The closure of libraries removed the provision of physical access to the collection and curtailed the ability of libraries to add to the digital collections through the scanning of material. Initial impact on the collection have included:

  • Inter-Library Loans: As closures were instituted, libraries ceased all print Inter-Library Loans. In anticipation of closure, and following the government advice of 16 March, a number of member libraries reported a large upswing in ILL requests from users.
  • Cessation of print ordering: the ordering of print has been halted across the RLUK membership whilst library buildings are closed.
  • Legal Deposit: With the physical closure of the legal deposit libraries, there is no longer access to the UK and Ireland’s legal deposit collections, non-print legal deposit, or the UK web archive.
  • EHESS: Following its closure on 17.03.20 The British Library was no longer able to provide access to its Enhanced Higher Education Supply Service.
  • Relaxation of terms of loan: In response to the removal of physical access to collections, and to discourage users from returning to the library, members extended loan periods and cancelled forthcoming fines. They also cancelled existing loan requests where possible.
  • Contemporary collecting: a number of members have highlighted the historical value of collecting materials for archival preservation relating to the current Covid-19 crisis.

Digital shift in action

The response of members to the Covid-19 crisis has offered the RLUK community valuable evidence in regard to the digital shift being experienced within library operations, audiences, and collections. The physical closure of libraries and the movement of their operations online provided a unique opportunity to witness ‘the digital shift’ in action.

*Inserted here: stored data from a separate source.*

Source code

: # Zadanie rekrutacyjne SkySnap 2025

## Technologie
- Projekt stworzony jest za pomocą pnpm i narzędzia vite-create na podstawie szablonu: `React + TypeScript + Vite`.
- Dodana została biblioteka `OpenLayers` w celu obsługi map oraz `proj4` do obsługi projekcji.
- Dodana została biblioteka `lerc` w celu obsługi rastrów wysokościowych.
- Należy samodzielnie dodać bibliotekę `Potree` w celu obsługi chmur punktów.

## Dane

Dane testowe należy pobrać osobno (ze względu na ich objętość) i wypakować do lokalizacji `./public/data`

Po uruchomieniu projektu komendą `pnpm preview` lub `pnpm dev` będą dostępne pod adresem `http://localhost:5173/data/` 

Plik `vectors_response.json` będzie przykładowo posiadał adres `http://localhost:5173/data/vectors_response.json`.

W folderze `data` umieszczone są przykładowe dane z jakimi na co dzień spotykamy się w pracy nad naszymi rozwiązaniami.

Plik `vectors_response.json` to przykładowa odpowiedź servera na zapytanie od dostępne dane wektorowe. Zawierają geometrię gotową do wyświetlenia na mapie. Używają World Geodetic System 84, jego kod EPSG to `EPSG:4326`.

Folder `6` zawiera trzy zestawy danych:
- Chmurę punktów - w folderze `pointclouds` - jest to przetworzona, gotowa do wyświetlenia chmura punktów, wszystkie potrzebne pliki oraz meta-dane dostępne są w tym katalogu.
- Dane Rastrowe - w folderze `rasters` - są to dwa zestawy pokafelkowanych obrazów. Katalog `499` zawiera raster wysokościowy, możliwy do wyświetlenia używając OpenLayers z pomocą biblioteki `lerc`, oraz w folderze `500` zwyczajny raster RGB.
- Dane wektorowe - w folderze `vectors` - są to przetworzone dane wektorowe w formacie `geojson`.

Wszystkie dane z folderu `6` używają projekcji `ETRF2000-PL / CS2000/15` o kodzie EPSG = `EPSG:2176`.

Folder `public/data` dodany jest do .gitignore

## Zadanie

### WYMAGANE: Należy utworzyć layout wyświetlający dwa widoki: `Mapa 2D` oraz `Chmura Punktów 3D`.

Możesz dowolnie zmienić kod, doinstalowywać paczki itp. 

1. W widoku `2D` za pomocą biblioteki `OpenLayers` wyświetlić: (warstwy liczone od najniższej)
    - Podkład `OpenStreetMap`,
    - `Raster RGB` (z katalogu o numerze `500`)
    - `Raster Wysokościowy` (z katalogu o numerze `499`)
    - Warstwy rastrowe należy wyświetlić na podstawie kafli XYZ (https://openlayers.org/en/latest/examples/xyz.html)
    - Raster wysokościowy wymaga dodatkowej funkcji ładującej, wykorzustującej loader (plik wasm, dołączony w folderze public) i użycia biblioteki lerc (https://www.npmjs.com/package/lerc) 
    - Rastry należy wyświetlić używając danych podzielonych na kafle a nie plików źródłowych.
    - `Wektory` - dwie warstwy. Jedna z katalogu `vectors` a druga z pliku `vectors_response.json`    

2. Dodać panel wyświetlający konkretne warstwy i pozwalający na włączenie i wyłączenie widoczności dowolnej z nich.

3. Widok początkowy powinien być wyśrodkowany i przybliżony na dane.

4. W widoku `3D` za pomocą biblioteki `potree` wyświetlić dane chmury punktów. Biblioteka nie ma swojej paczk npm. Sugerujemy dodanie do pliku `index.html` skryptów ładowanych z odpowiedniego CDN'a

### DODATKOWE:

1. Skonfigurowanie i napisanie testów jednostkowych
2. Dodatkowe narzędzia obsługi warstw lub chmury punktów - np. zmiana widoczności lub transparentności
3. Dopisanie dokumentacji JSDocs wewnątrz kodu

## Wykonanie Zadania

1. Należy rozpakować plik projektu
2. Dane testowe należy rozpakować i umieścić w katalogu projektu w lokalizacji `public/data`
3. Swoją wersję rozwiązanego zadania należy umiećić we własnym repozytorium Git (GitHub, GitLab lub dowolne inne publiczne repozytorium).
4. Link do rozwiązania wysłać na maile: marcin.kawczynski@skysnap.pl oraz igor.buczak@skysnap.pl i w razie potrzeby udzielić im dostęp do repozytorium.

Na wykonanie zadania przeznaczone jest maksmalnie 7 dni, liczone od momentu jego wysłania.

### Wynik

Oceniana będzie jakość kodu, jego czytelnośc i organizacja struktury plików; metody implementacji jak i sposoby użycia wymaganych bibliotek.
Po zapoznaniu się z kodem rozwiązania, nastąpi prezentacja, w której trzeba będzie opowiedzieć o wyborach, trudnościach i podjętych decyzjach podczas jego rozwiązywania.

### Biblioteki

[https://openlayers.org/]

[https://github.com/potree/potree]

Although the launch of RLUK’s digital shift manifesto was delayed due to the cancellation of the RLUK conference, the period of the library closures provides an opportunity for RLUK to test the assumptions of its digital shift manifesto and to gather the real-world experiences of members.


RLUK members responded swiftly and effectively to the ongoing spread of the Covid-19 virus. In doing so, they worked tirelessly to maintain levels of service whilst protecting the wellbeing of their staff and users. The experience of implementing incremental, and then full, closure of library sites and physical services demonstrated the centrality of the library’s position within universities, their institutions, and the national information and cultural landscapes. Library buildings were seen as central to the function of their institutions. This centrality, and the perceived need within some universities to maintain library operations, highlighted the importance of internal advocacy on behalf of the library, the essential role of library directors in representing the concerns of their staff, and the value of information sharing between library senior leadership via RLUK and other community lists.

RLUK will continue to work with its members during this uncertain and unprecedent period. Further work will be undertaken to chart the impact of Covid-19 on the operations of member libraries over the coming months, on which RLUK will report back to members.

[1] On 12.03.20 the Irish government announced the closure of schools and universities. This direct intervention meant that Trinity College Dublin Library closed on 12.03.20, although the university had announced that teaching would move online from 11.03.20. The discussion and decision-making process around closure appeared swifter than that witnessed within many UK universities due to this early government intervention.